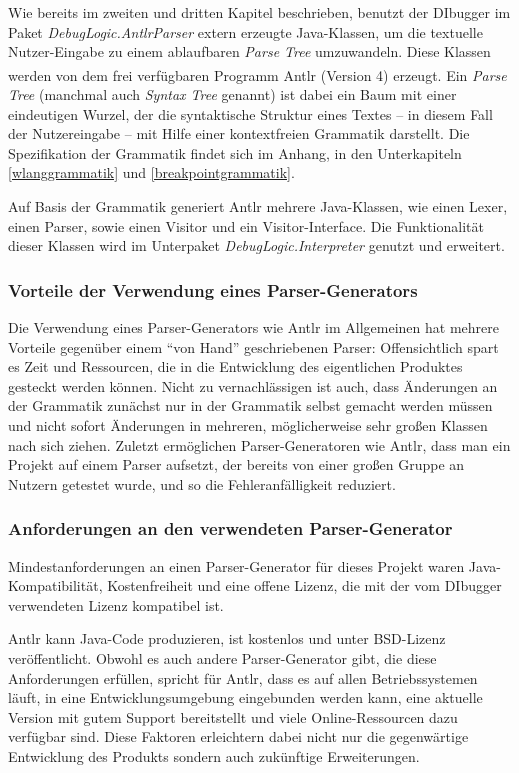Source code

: \documentclass[parskip=full]{scrartcl}
\begin{document}
Wie bereits im zweiten und dritten Kapitel beschrieben, benutzt der DIbugger im Paket \textit{DebugLogic.AntlrParser} extern erzeugte Java-Klassen, um die textuelle Nutzer-Eingabe zu einem ablaufbaren \textit{Parse Tree} umzuwandeln. 
Diese Klassen werden von dem frei verfügbaren Programm Antlr\textsuperscript{\textcopyright} (Version 4) erzeugt.
Ein \textit{Parse Tree} (manchmal auch \textit{Syntax Tree} genannt) ist dabei ein Baum mit einer eindeutigen Wurzel, der die syntaktische Struktur eines Textes – in diesem Fall der Nutzereingabe – mit Hilfe einer kontextfreien Grammatik darstellt. 
Die Spezifikation der Grammatik findet sich im Anhang, in den Unterkapiteln \ref{wlanggrammatik} und \ref{breakpointgrammatik}.

Auf Basis der Grammatik generiert Antlr mehrere Java-Klassen, wie einen Lexer, einen Parser, sowie einen Visitor und ein Visitor-Interface. 
Die Funktionalität dieser Klassen wird im Unterpaket \textit{DebugLogic.Interpreter} genutzt und erweitert.

\subsubsection{Vorteile der Verwendung eines Parser-Generators}
Die Verwendung eines Parser-Generators wie Antlr im Allgemeinen hat mehrere Vorteile gegenüber einem “von Hand” geschriebenen Parser: Offensichtlich spart es Zeit und Ressourcen, die in die Entwicklung des eigentlichen Produktes gesteckt werden können. 
Nicht zu vernachlässigen ist auch, dass Änderungen an der Grammatik zunächst nur in der Grammatik selbst gemacht werden müssen und nicht sofort Änderungen in mehreren, möglicherweise sehr großen Klassen nach sich ziehen. 
Zuletzt ermöglichen Parser-Generatoren wie Antlr, dass man ein Projekt auf einem Parser aufsetzt, der bereits von einer großen Gruppe an Nutzern getestet wurde, und so die Fehleranfälligkeit reduziert.

\subsubsection{Anforderungen an den verwendeten Parser-Generator}

Mindestanforderungen an einen Parser-Generator für dieses Projekt waren Java-Kompatibilität, Kostenfreiheit und eine offene Lizenz, die mit der vom DIbugger verwendeten Lizenz kompatibel ist.

Antlr kann Java-Code produzieren, ist kostenlos und unter BSD-Lizenz veröffentlicht.
Obwohl es auch andere Parser-Generator gibt, die diese Anforderungen erfüllen, spricht für Antlr, dass es auf allen Betriebssystemen läuft, in eine Entwicklungsumgebung eingebunden werden kann, eine aktuelle Version mit gutem Support bereitstellt und viele Online-Ressourcen dazu verfügbar sind.
Diese Faktoren erleichtern dabei nicht nur die gegenwärtige Entwicklung des Produkts sondern auch zukünftige Erweiterungen.
\end{document}
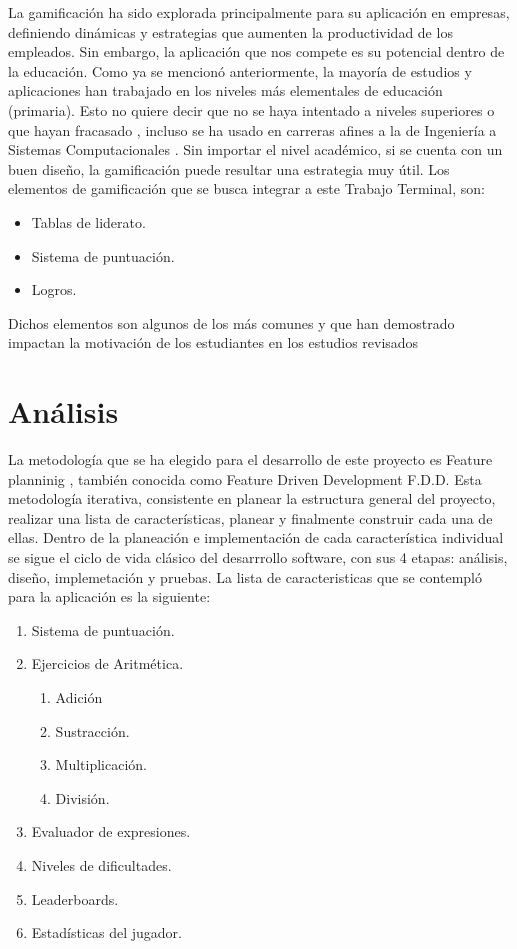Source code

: \documentclass{article}
\begin{document}
La gamificación ha sido explorada principalmente para su aplicación en empresas, definiendo dinámicas y estrategias que aumenten la productividad de los empleados. Sin embargo, la aplicación que nos compete es su potencial dentro de la educación. Como ya se mencionó anteriormente, la mayoría de estudios y aplicaciones han trabajado en los niveles más elementales de educación (primaria)\cite{rodrigues2017math}. Esto no quiere decir que no se haya intentado a niveles superiores o que hayan fracasado \cite{wiggins2016overview,sanchez2017classcraft,tan2018}, incluso se ha usado
en carreras afines a la de Ingeniería a Sistemas Computacionales \cite{ibanez2014gamification}. Sin importar el nivel académico, si
se cuenta con un buen diseño, la gamificación puede resultar una estrategia muy útil. Los elementos de
gamificación que se busca integrar a este Trabajo Terminal, son:

\begin{itemize}
\item{Tablas de liderato.}
\item{Sistema de puntuación.}
\item{Logros.}
\end{itemize}

Dichos elementos son algunos de los más comunes y que han demostrado impactan la motivación de los
estudiantes en los estudios revisados  \cite{wiggins2016overview,sanchez2017classcraft,ibanez2014gamification,tan2018}
\pagebreak



\section{Análisis}

La metodología que se ha elegido para el desarrollo de este proyecto es Feature planninig 
\cite{hunt2006feature}, también conocida como Feature Driven 
Development F.D.D. Esta metodología iterativa, consistente en planear
la estructura general del proyecto, realizar una lista de características, planear  y finalmente 
construir cada una de ellas. Dentro de la planeación e implementación de cada característica individual se sigue el ciclo de vida clásico del desarrrollo software, con sus 4 etapas: análisis, diseño, implemetación y pruebas. 
La lista de caracteristicas que se contempló para la aplicación es la siguiente:
\begin{enumerate}
	\item Sistema de puntuación.
	\item Ejercicios de Aritmética.
	\begin{enumerate}
		\item Adición 
		\item Sustracción.
		\item Multiplicación.
		\item División.
	\end{enumerate}
	\item Evaluador de expresiones.
	\item Niveles de dificultades.
	\item Leaderboards.
	\item Estadísticas del jugador.
\end{enumerate}
\end{document}

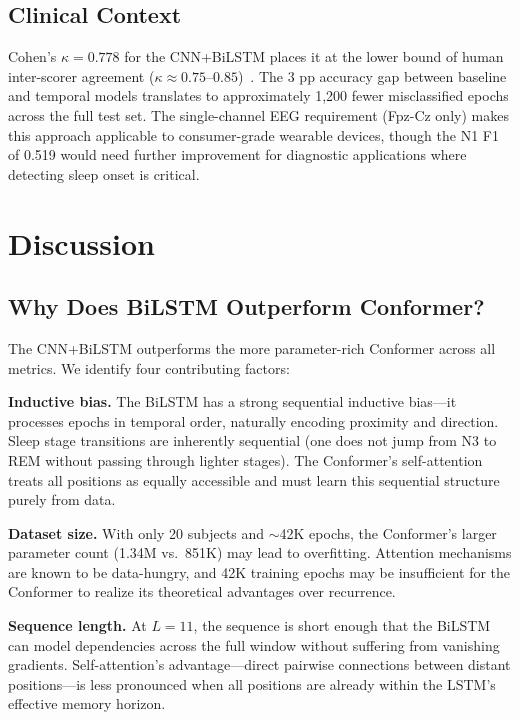 \documentclass[final]{article}
\begin{document}
\subsection{Clinical Context}

Cohen's $\kappa = 0.778$ for the CNN+BiLSTM places it at the lower bound of human inter-scorer agreement ($\kappa \approx 0.75$--$0.85$)~\cite{Rosenberg2013}. The 3 pp accuracy gap between baseline and temporal models translates to approximately 1,200 fewer misclassified epochs across the full test set. The single-channel EEG requirement (Fpz-Cz only) makes this approach applicable to consumer-grade wearable devices, though the N1 F1 of 0.519 would need further improvement for diagnostic applications where detecting sleep onset is critical.

\section{Discussion}

\subsection{Why Does BiLSTM Outperform Conformer?}

The CNN+BiLSTM outperforms the more parameter-rich Conformer across all metrics. We identify four contributing factors:

\textbf{Inductive bias.} The BiLSTM has a strong sequential inductive bias---it processes epochs in temporal order, naturally encoding proximity and direction. Sleep stage transitions are inherently sequential (one does not jump from N3 to REM without passing through lighter stages). The Conformer's self-attention treats all positions as equally accessible and must learn this sequential structure purely from data.

\textbf{Dataset size.} With only 20 subjects and $\sim$42K epochs, the Conformer's larger parameter count (1.34M vs.\ 851K) may lead to overfitting. Attention mechanisms are known to be data-hungry, and 42K training epochs may be insufficient for the Conformer to realize its theoretical advantages over recurrence.

\textbf{Sequence length.} At $L = 11$, the sequence is short enough that the BiLSTM can model dependencies across the full window without suffering from vanishing gradients. Self-attention's advantage---direct pairwise connections between distant positions---is less pronounced when all positions are already within the LSTM's effective memory horizon.
\end{document}
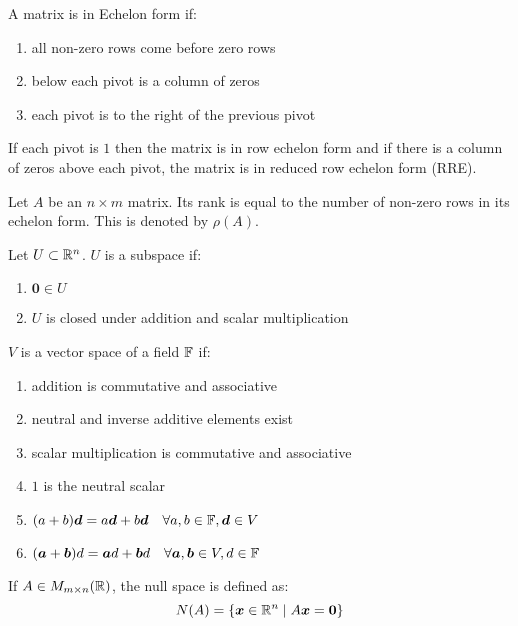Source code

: \documentclass[a4paper,10pt]{article}
\begin{document}
\begin{defn}
	A matrix is in Echelon form if:
	\begin{enumerate}
		\item all non-zero rows come before zero rows
		\item below each pivot is a column of zeros
		\item each pivot is to the right of the previous pivot
	\end{enumerate}

	If each pivot is $1$ then the matrix is in row echelon form and if
	there is a column of zeros above each pivot, the matrix is in reduced
	row echelon form (RRE).
\end{defn}

\begin{defn}[Rank]
	Let $A$ be an $n \times m$ matrix. Its rank is equal to the number of
	non-zero rows in its echelon form. This is denoted by $\rho(A)$.
\end{defn}

\begin{defn}[Subspace]
	Let $U \subset \mathbb{R}^n$. $U$ is a subspace if:
	\begin{enumerate}
		\item $\bm{0} \in U$
		\item $U$ is closed under addition and scalar multiplication
	\end{enumerate}
\end{defn}

\begin{defn}
	$V$ is a vector space of a field $\mathbb{F}$ if:
	\begin{enumerate}
		\item addition is commutative and associative
		\item neutral and inverse additive elements exist
		\item scalar multiplication is commutative and associative
		\item $1$ is the neutral scalar
		\item $(a+b)\bm{d} = a\bm{d} + b\bm{d} \quad \forall a,b \in \mathbb{F}, \bm{d} \in V$
		\item $(\bm{a} + \bm{b})d = \bm{a}d + \bm{b}d \quad \forall \bm{a},\bm{b} \in V, d \in \mathbb{F}$
	\end{enumerate}
\end{defn}

\begin{defn}
	If $A \in M_{m \times n}(\mathbb{R})$, the null space is defined as:
	\[
		N(A) = \{ \bm{x} \in \mathbb{R}^n \mid A\bm{x} = \bm{0} \}
	\]
\end{defn}
\end{document}
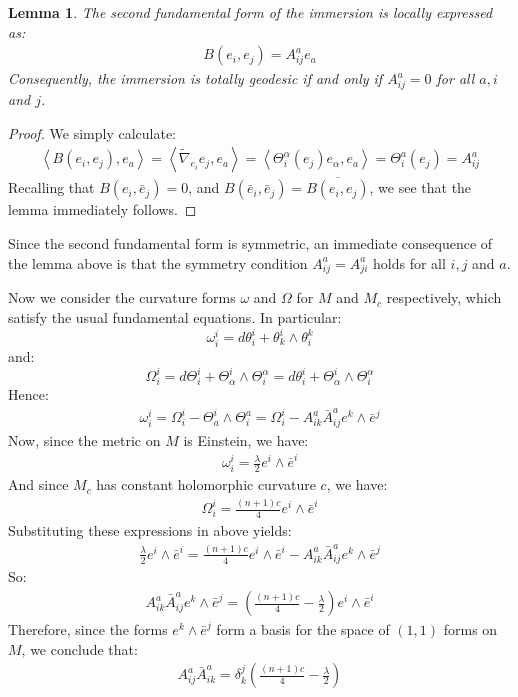 \documentclass[11pt]{amsart}
\newtheorem{lem}[subsection]{Lemma}
\def \la { \left\langle }
\def \ra { \right\rangle }
\def \nablaamb{ \tilde{\nabla} }
\theoremstyle{definition}
\begin{document}
\begin{lem} The second fundamental form of the immersion is locally expressed as:
%
\begin{align}
B( e_i, e_j ) = A^a_{ij} e_a
\end{align}
%
Consequently, the immersion is totally geodesic if and only if $A^a_{ij} = 0$ for all $a,i$ and $j$.
%
\end{lem}

\begin{proof} We simply calculate:
%
\begin{align*}
\la B(e_i, e_j), e_a \ra = \la \nablaamb_{e_i} e_j, e_a \ra = \la \Theta^{\alpha}_i (e_j) e_{\alpha}, e_a \ra = \Theta^a_i (e_j) = A^a_{ij}
\end{align*}
%
Recalling that $B(e_i, \bar{e}_j) = 0$, and $B(\bar{e}_i, \bar{e}_j ) = \overline{ B(e_i, e_j ) }$, we see that the lemma immediately follows.
%
\end{proof}

Since the second fundamental form is symmetric, an immediate consequence of the lemma above is that the symmetry condition $A^a_{ij} = A^a_{ji}$ holds for all $i,j$ and $a$.

Now we consider the curvature forms $\omega$ and $\Omega$ for $M$ and $M_c$ respectively, which satisfy the usual fundamental equations.  In particular:
%
$$\omega^i_i = d \theta^i_i + \theta^i_k \wedge \theta^k_i$$ 
%
and:
%
$$\Omega^i_i = d \Theta^i_i + \Theta^i_{\alpha} \wedge \Theta^{\alpha}_i = d \theta^i_i + \Theta^i_{\alpha} \wedge \Theta^{\alpha}_i$$
%
Hence:
%
\begin{align*}
\omega^i_i = \Omega^i_i - \Theta^i_a \wedge \Theta^a_i = \Omega^i_i - A^a_{ik} \bar{A}^a_{ij} e^k \wedge \bar{e}^j
\end{align*}
%
Now, since the metric on $M$ is Einstein, we have:
%
\begin{align*}
\omega^i_i = \frac{\lambda}{2} e^i \wedge \bar{e}^i
\end{align*}
%
And since $M_c$ has constant holomorphic curvature $c$, we have:
%
\begin{align*}
\Omega^i_i = \frac{(n+1)c}{4} e^i \wedge \bar{e}^i
\end{align*}
%
Substituting these expressions in above yields:
%
\begin{align*}
\frac{\lambda}{2} e^i \wedge \bar{e}^i = \frac{(n+1)c}{4} e^i \wedge \bar{e}^i - A^a_{ik} \bar{A}^a_{ij} e^k \wedge \bar{e}^j
\end{align*}
%
So:
%
\begin{align*}
A^a_{ik} \bar{A}^a_{ij} e^k \wedge \bar{e}^j = \left( \frac{(n+1)c}{4} - \frac{\lambda}{2} \right) e^i \wedge \bar{e}^i
\end{align*}
%
Therefore, since the forms $e^k \wedge \bar{e}^j$ form a basis for the space of $(1,1)$ forms on $M$, we conclude that:
%
\begin{align}
A^a_{ij} \bar{A}^a_{ik} = \delta^j_k \left( \frac{(n+1)c}{4} - \frac{\lambda}{2} \right)
\end{align}
\end{document}
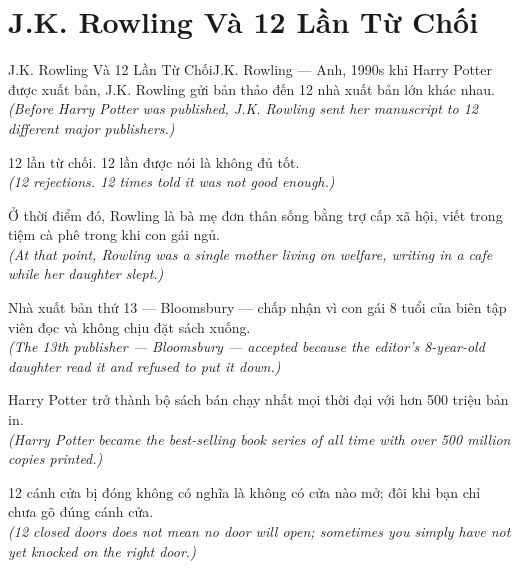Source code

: \section{J.K. Rowling Và 12 Lần Từ Chối}
\begin{truyen}{J.K. Rowling Và 12 Lần Từ Chối}{J.K. Rowling --- Anh, 1990s}
 khi Harry Potter được xuất bản, J.K. Rowling gửi bản thảo đến 12 nhà xuất bản lớn khác nhau.\\[4pt]
\textit{(Before Harry Potter was published, J.K. Rowling sent her manuscript to 12 different major publishers.)}

12 lần từ chối. 12 lần được nói là không đủ tốt.\\[4pt]
\textit{(12 rejections. 12 times told it was not good enough.)}

Ở thời điểm đó, Rowling là bà mẹ đơn thân sống bằng trợ cấp xã hội, viết trong tiệm cà phê trong khi con gái ngủ.\\[4pt]
\textit{(At that point, Rowling was a single mother living on welfare, writing in a cafe while her daughter slept.)}

Nhà xuất bản thứ 13 --- Bloomsbury --- chấp nhận vì con gái 8 tuổi của biên tập viên đọc và không chịu đặt sách xuống.\\[4pt]
\textit{(The 13th publisher --- Bloomsbury --- accepted because the editor's 8-year-old daughter read it and refused to put it down.)}

Harry Potter trở thành bộ sách bán chạy nhất mọi thời đại với hơn 500 triệu bản in.\\[4pt]
\textit{(Harry Potter became the best-selling book series of all time with over 500 million copies printed.)}

\end{truyen}
\begin{baihoc}
  12 cánh cửa bị đóng không có nghĩa là không có cửa nào mở; đôi khi bạn chỉ chưa gõ đúng cánh cửa.\\[4pt]
  \textit{(12 closed doors does not mean no door will open; sometimes you simply have not yet knocked on the right door.)}
\end{baihoc}

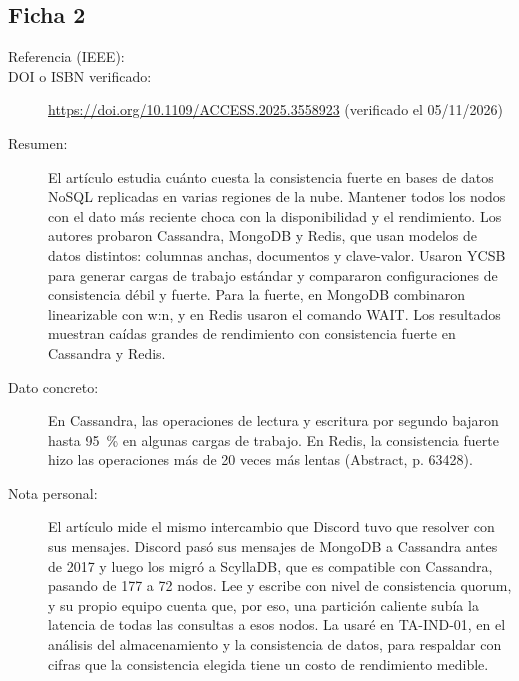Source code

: \subsection{Ficha 2}
\begin{description}
  \item[Referencia (IEEE):] 
  \item[DOI o ISBN verificado:] \url{https://doi.org/10.1109/ACCESS.2025.3558923} (verificado el 05/11/2026)
  \item[Resumen:] El artículo estudia cuánto cuesta la consistencia fuerte en bases de datos NoSQL replicadas en varias regiones de la nube. Mantener todos los nodos con el dato más reciente choca con la disponibilidad y el rendimiento. Los autores probaron Cassandra, MongoDB y Redis, que usan modelos de datos distintos: columnas anchas, documentos y clave-valor. Usaron YCSB para generar cargas de trabajo estándar y compararon configuraciones de consistencia débil y fuerte. Para la fuerte, en MongoDB combinaron linearizable con w:n, y en Redis usaron el comando WAIT. Los resultados muestran caídas grandes de rendimiento con consistencia fuerte en Cassandra y Redis.
  \item[Dato concreto:] En Cassandra, las operaciones de lectura y escritura por segundo bajaron hasta 95~\% en algunas cargas de trabajo. En Redis, la consistencia fuerte hizo las operaciones más de 20 veces más lentas (Abstract, p. 63428).
  \item[Nota personal:] El artículo mide el mismo intercambio que Discord tuvo que resolver con sus mensajes. Discord pasó sus mensajes de MongoDB a Cassandra antes de 2017 y luego los migró a ScyllaDB, que es compatible con Cassandra, pasando de 177 a 72 nodos. Lee y escribe con nivel de consistencia quorum, y su propio equipo cuenta que, por eso, una partición caliente subía la latencia de todas las consultas a esos nodos. La usaré en TA-IND-01, en el análisis del almacenamiento y la consistencia de datos, para respaldar con cifras que la consistencia elegida tiene un costo de rendimiento medible.
\end{description}

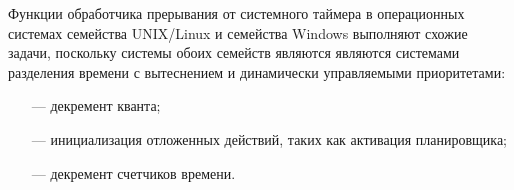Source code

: Функции обработчика прерывания от системного таймера в операционных системах семейства UNIX/Linux и семейства Windows выполняют схожие задачи, поскольку системы обоих семейств являются являются системами разделения времени с вытеснением и динамически управляемыми приоритетами:

\begin{itemize}
	\item[---] декремент кванта;
	\item[---] инициализация отложенных действий, таких как активация планировщика;
	\item[---] декремент счетчиков времени.
\end{itemize}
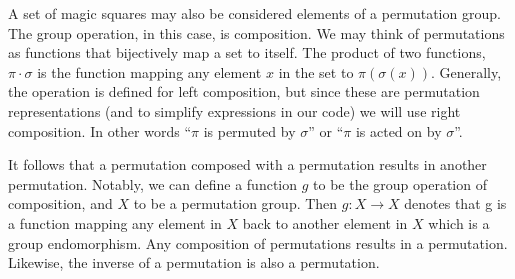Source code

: \documentclass{rhumj_new}
\begin{document}


A set of magic squares may also be considered elements of a permutation group. The group operation,
in this case, is composition. We may think of permutations as functions that bijectively map a set
to itself. The product of two functions, $\pi\cdot\sigma$ is the function mapping any element $x$
in the set to $\pi\left(\sigma\left(x\right)\right)$. Generally, the operation is defined for left
composition, but since these are permutation representations (and to simplify expressions in our
code) we will use right composition. In other words ``$\pi$ is permuted by $\sigma$'' or ``$\pi$ is
acted on by $\sigma$''.

It follows that a permutation composed with a permutation results in another permutation. Notably,
we can define a function $g$ to be the group operation of composition, and $X$ to be a permutation
group. Then $g:X\rightarrow X$ denotes that g is a function mapping any element in $X$ back to
another element in $X$ which is a group endomorphism. Any composition of permutations results in a
permutation\cite{Deskins}. Likewise, the inverse of a permutation is also a
permutation\cite{Deskins}.


\end{document}
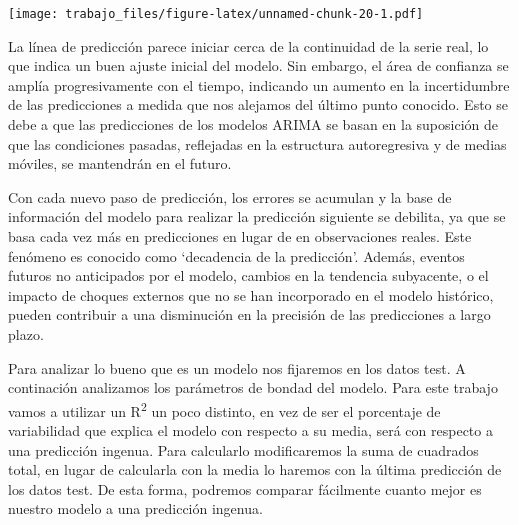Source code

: \documentclass[
]{article}
\begin{document}
\texttt{[image: trabajo\_files/figure-latex/unnamed-chunk-20-1.pdf]}

La línea de predicción parece iniciar cerca de la continuidad de la
serie real, lo que indica un buen ajuste inicial del modelo. Sin
embargo, el área de confianza se amplía progresivamente con el tiempo,
indicando un aumento en la incertidumbre de las predicciones a medida
que nos alejamos del último punto conocido. Esto se debe a que las
predicciones de los modelos ARIMA se basan en la suposición de que las
condiciones pasadas, reflejadas en la estructura autoregresiva y de
medias móviles, se mantendrán en el futuro.

Con cada nuevo paso de predicción, los errores se acumulan y la base de
información del modelo para realizar la predicción siguiente se
debilita, ya que se basa cada vez más en predicciones en lugar de en
observaciones reales. Este fenómeno es conocido como `decadencia de la
predicción'. Además, eventos futuros no anticipados por el modelo,
cambios en la tendencia subyacente, o el impacto de choques externos que
no se han incorporado en el modelo histórico, pueden contribuir a una
disminución en la precisión de las predicciones a largo plazo.

Para analizar lo bueno que es un modelo nos fijaremos en los datos test.
A continación analizamos los parámetros de bondad del modelo. Para este
trabajo vamos a utilizar un R\textsuperscript{2} un poco distinto, en
vez de ser el porcentaje de variabilidad que explica el modelo con
respecto a su media, será con respecto a una predicción ingenua. Para
calcularlo modificaremos la suma de cuadrados total, en lugar de
calcularla con la media lo haremos con la última predicción de los datos
test. De esta forma, podremos comparar fácilmente cuanto mejor es
nuestro modelo a una predicción ingenua.
\end{document}
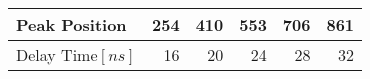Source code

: \begin{tabular}{lrrrrr}
\toprule
Peak Position &  254 &  410 &  553 &  706 &  861 \\
\midrule
   Delay Time$[\si{ns}]$ &   16 &   20 &   24 &   28 &   32 \\
\bottomrule
\end{tabular}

◆ **What you are asked to do**:
Your answer should consist of every line from the entries that holds "декремент".

◆ **Answer box**:
	\item[---] декремент кванта;
	\item[---] декремент счетчиков времени.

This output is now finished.